I motori di ricerca basati sull’IA stanno ora plasmando il modo in cui milioni di acquirenti scoprono, valutano e scelgono i brand — spesso prima ancora di visitare un sito web. Quando qualcuno chiede a ChatGPT, Gemini o Perplexity “Qual è il miglior [categoria di prodotto]?”, la risposta dell’IA diventa di fatto la shortlist dell’acquirente. Se il tuo brand non è in quella risposta, sei invisibile nel momento più critico.
Ma a differenza della ricerca tradizionale, le piattaforme di IA ti danno zero analisi, nessun report di posizionamento e nessuna Search Console per dirti quali prompt attivano il nome del tuo brand.

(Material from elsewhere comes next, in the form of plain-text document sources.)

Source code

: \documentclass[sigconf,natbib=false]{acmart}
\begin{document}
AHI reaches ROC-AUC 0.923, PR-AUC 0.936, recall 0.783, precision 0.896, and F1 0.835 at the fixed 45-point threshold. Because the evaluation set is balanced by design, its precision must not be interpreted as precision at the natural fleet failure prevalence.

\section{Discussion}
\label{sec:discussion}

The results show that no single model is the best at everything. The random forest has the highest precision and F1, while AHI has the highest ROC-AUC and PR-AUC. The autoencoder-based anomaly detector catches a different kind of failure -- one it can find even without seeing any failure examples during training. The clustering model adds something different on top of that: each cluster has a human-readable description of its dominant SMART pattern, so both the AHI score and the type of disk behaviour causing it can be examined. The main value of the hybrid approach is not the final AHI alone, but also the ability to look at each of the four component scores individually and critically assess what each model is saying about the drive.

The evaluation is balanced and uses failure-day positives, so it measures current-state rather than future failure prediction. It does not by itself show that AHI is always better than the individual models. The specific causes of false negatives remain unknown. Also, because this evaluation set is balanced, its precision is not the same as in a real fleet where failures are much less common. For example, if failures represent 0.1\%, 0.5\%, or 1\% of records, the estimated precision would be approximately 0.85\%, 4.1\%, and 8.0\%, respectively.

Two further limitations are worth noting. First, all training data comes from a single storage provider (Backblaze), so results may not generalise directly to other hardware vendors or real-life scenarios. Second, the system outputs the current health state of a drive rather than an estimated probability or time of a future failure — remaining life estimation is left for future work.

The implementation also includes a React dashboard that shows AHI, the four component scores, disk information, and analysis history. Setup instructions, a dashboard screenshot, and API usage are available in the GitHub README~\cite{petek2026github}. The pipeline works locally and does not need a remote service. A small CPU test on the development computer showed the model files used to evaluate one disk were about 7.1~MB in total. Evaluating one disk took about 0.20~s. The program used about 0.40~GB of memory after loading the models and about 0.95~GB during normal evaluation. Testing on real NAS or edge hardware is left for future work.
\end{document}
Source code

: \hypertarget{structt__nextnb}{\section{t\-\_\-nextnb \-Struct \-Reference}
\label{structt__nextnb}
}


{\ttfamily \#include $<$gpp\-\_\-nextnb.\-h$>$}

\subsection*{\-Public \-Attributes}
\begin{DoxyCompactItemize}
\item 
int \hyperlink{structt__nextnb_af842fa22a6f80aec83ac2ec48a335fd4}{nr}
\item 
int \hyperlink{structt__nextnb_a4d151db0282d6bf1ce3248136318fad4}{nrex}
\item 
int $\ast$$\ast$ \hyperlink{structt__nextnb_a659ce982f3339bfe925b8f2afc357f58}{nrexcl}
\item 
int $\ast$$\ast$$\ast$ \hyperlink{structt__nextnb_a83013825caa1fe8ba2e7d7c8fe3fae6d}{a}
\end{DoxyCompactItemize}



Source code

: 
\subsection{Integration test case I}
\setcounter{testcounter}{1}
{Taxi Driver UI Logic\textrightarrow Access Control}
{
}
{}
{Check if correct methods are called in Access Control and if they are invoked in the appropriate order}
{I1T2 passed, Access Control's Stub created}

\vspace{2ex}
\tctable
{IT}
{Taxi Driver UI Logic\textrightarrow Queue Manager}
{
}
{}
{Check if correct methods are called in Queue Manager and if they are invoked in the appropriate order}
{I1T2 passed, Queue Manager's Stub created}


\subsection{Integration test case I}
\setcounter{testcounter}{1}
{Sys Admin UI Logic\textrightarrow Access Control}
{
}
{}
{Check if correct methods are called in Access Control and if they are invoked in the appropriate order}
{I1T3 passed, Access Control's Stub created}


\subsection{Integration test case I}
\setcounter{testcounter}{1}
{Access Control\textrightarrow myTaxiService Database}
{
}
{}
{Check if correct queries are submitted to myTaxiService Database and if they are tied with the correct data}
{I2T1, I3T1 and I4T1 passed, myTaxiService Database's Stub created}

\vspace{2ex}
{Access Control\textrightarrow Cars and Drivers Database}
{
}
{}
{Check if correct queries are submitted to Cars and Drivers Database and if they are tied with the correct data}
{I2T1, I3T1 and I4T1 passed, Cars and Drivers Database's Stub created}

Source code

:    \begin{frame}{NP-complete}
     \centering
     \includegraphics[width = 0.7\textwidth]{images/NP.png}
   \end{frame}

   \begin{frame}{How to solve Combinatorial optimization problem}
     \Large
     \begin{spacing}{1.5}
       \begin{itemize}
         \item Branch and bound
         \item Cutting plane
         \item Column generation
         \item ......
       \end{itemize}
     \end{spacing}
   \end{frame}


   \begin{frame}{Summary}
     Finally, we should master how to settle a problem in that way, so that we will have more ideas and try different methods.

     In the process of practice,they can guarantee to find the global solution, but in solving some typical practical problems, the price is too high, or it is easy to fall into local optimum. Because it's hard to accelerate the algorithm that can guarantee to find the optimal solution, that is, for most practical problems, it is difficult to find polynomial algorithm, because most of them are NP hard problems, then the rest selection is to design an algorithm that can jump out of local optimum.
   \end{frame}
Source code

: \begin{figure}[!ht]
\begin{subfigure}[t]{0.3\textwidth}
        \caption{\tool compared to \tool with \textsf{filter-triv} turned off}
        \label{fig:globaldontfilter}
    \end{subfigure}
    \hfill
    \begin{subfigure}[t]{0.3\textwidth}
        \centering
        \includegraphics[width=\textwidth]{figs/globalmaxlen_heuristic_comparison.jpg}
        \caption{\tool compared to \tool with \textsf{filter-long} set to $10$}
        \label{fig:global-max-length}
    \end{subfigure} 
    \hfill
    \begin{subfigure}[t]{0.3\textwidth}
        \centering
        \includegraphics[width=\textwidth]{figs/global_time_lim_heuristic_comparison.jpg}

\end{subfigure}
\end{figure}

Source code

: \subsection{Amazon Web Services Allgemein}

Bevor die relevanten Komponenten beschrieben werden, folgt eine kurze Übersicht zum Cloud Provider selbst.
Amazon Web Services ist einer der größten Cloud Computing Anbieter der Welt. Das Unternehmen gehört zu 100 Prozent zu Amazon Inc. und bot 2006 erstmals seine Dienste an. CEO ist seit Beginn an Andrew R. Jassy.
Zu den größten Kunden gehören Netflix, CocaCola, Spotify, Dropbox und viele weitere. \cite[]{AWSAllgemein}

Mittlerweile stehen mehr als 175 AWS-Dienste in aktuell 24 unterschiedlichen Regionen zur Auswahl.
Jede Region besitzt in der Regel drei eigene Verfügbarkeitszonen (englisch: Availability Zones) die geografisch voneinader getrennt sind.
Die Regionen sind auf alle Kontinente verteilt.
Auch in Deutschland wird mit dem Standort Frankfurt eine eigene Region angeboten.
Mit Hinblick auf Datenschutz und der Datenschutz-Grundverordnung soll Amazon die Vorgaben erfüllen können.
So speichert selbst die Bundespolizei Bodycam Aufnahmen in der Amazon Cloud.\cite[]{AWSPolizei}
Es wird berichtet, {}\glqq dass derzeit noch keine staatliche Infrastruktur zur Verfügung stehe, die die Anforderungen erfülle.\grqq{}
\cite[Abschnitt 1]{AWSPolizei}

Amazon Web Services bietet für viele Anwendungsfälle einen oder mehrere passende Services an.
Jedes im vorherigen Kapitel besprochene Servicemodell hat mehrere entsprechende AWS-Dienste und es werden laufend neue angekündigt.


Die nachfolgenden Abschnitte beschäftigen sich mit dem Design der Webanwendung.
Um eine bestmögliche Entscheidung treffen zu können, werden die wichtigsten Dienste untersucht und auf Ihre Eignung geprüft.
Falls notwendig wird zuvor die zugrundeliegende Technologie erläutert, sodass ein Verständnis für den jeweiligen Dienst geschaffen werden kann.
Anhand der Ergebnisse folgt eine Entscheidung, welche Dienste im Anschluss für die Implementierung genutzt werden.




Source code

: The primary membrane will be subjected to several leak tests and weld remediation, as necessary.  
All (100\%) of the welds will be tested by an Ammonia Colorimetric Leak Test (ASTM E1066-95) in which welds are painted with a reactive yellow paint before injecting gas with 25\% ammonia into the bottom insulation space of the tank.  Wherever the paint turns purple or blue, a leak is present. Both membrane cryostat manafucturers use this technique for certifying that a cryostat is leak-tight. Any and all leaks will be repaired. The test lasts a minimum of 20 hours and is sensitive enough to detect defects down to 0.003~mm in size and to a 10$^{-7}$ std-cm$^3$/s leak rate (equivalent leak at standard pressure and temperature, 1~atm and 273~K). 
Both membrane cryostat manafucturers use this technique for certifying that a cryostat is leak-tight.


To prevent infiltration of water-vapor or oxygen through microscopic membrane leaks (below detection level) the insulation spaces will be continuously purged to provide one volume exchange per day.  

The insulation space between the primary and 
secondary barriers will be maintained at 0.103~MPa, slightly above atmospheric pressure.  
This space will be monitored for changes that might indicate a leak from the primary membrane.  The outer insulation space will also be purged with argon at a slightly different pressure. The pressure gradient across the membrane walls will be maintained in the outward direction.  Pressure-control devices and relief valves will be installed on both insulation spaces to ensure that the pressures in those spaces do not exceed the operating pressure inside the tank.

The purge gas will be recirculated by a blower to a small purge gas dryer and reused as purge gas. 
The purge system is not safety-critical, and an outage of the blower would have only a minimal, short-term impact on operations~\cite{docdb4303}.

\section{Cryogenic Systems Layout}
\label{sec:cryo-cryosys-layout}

Centinaia di milioni di conversazioni avvengono dentro una scatola nera, e non hai alcun modo nativo per vedere dentro.
Questa guida ti fornisce un framework completo e passo-passo per scoprire quali prompt attivano le menzioni del tuo brand nell’IA — sia che tu lo stia facendo manualmente oggi, sia che stia valutando strumenti per l’automazione.
Cosa otterrai: Alla fine di questa guida, avrai un sistema di monitoraggio dei prompt funzionante che rivela esattamente dove appare il tuo brand nelle risposte generate dall’IA, quali competitor ti stanno superando e cosa sistemare dopo.
Difficoltà: Intermedio Tempo necessario: 2–4 ore per costruire il set iniziale di prompt; 30 minuti a settimana per il monitoraggio continuo
Cosa Ti Serve
| Requisito | Approccio manuale | Approccio automatizzato |
|---|---|---|
| Computer con accesso a Internet | Sì | Sì |
| Accesso a ChatGPT, Gemini, Perplexity, Claude | Account gratuiti sufficienti | Non necessario (gli strumenti lo gestiscono) |
| Foglio di calcolo (Google Sheets, Excel) | Sì | Opzionale |
| Elenco delle tue parole chiave SEO | Consigliato | Consigliato |
| Log delle query di vendita/supporto clienti | Consigliato | Opzionale |
| Strumento di monitoraggio visibilità IA | Non necessario | Necessario (vedi Passo 5) |
| Budget | €0 | €50–€500+/mese a seconda dello strumento |
| Tempo per sessione di monitoraggio | 2–3 ore | 30 minuti |
Passo 1: Comprendere Cosa Conta come Menzione del Brand nell’IA
Prima di iniziare a tracciare, devi sapere cosa stai cercando. Una menzione del brand nell’IA non è la stessa cosa di un posizionamento nei motori di ricerca.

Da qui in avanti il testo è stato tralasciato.